Chemical Biology lecture: Chemical labeling strategies to elucidate natural product structure and function
- Monday 5 July 2021
On Monday July 5th Dr. Chambers Hughes will visit our University. We are very happy that he’s willing to give an online Chemical Biology lecture during his visit. Dr. Chambers Hughes works at the Interfaculty Institute of Microbiology and Infection Medicine at the University of Tübingen. The Hughes Research Group specializes in microbial natural product discovery, synthesis, and chemical biology. They have characterized scores of natural products using a combination of NMR spectroscopy and mass spectrometry, they have completed several total syntheses and they have identified the cellular targets of numerous secondary metabolites.
Biologically-active natural products (NPs) have historically been isolated from plant or microbial extracts on the basis of their biological activity, which is evaluated using a bioassay. This approach, which has yielded thousands of bioactive NPs and scores of NP-based drugs, is largely disconnected from any consideration of chemical structure. It is now well known that certain naturally-occurring chemical moieties or substructures, such as β-lactams, β-lactones, and phosphonates, are closely associated with biological activity. These moieties can be specifically targeted in extracts using reagents that label them with a high degree of chemoselectivity. The reagents or “probes” are designed to have prominent UV/vis properties, high ionization efficiency, distinct isotopic features, and conspicuous reagent-specific MS/MS fragments such that the labeled compounds are readily detected using standard LC-MS instrumentation.

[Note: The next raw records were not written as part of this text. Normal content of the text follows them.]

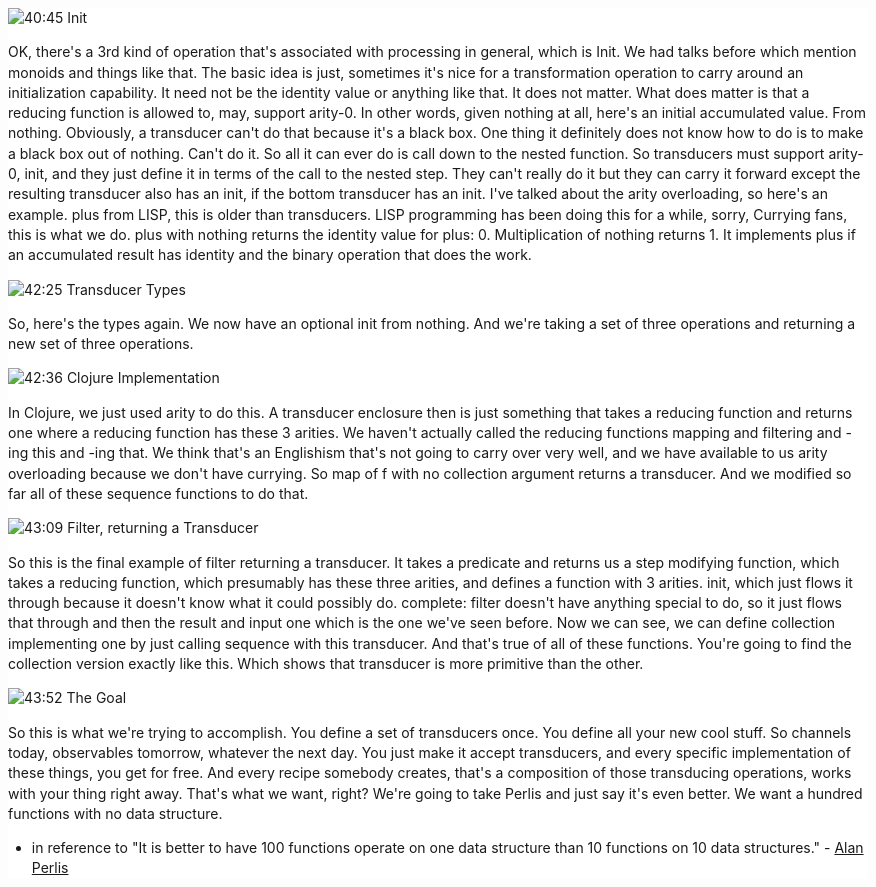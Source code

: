 ![40:45 Init](Transducers/00.40.45.jpg)

OK, there's a 3rd kind of operation that's associated with processing in general, which is Init. We had talks before which mention monoids and things like that. The basic idea is just, sometimes it's nice for a transformation operation to carry around an initialization capability. It need not be the identity value or anything like that. It does not matter. What does matter is that a reducing function is allowed to, may, support arity-0. In other words, given nothing at all, here's an initial accumulated value. From nothing. Obviously, a transducer can't do that because it's a black box. One thing it definitely does not know how to do is to make a black box out of nothing. Can't do it. So all it can ever do is call down to the nested function. So transducers must support arity-0, init, and they just define it in terms of the call to the nested step. They can't really do it but they can carry it forward except the resulting transducer also has an init, if the bottom transducer has an init. I've talked about the arity overloading, so here's an example. plus from LISP, this is older than transducers. LISP programming has been doing this for a while, sorry, Currying fans, this is what we do. plus with nothing returns the identity value for plus: 0. Multiplication of nothing returns 1. It implements plus if an accumulated result has identity and the binary operation that does the work.

![42:25 Transducer Types](Transducers/00.42.25.jpg)

So, here's the types again. We now have an optional init from nothing. And we're taking a set of three operations and returning a new set of three operations.

![42:36 Clojure Implementation](Transducers/00.42.36.jpg)

In Clojure, we just used arity to do this. A transducer enclosure then is just something that takes a reducing function and returns one where a reducing function has these 3 arities. We haven't actually called the reducing functions mapping and filtering and -ing this and -ing that. We think that's an Englishism that's not going to carry over very well, and we have available to us arity overloading because we don't have currying. So map of f with no collection argument returns a transducer. And we modified so far all of these sequence functions to do that.

![43:09 Filter, returning a Transducer](Transducers/00.43.09.jpg)

So this is the final example of filter returning a transducer. It takes a predicate and returns us a step modifying function, which takes a reducing function, which presumably has these three arities, and defines a function with 3 arities. init, which just flows it through because it doesn't know what it could possibly do. complete: filter doesn't have anything special to do, so it just flows that through and then the result and input one which is the one we've seen before. Now we can see, we can define collection implementing one by just calling sequence with this transducer. And that's true of all of these functions. You're going to find the collection version exactly like this. Which shows that transducer is more primitive than the other.

![43:52 The Goal](Transducers/00.43.52.jpg)

So this is what we're trying to accomplish. You define a set of transducers once. You define all your new cool stuff. So channels today, observables tomorrow, whatever the next day. You just make it accept transducers, and every specific implementation of these things, you get for free. And every recipe somebody creates, that's a composition of those transducing operations, works with your thing right away. That's what we want, right? We're going to take Perlis and just say it's even better. We want a hundred functions with no data structure.

* in reference to "It is better to have 100 functions operate on one data structure than 10 functions on 10 data structures." - [Alan Perlis](http://www.cs.yale.edu/homes/perlis-alan/quotes.html)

To date, we have designed and applied probes that target NPs with electrophilic moieties (epoxides, α,β-unsaturated carbonyl groups, β-lactones, β-lactams), conjugated alkenes, terminal alkynes, enediynes, isocyanides, phosphonates, and amino groups. We have also designed reagents that facilitate crystallography-based structure elucidation. Here, chemical labeling produces derivatives with superior crystallinity when compared to the unlabeled compounds and so aids in the process of obtaining crystals for X-ray and electron diffraction experiments.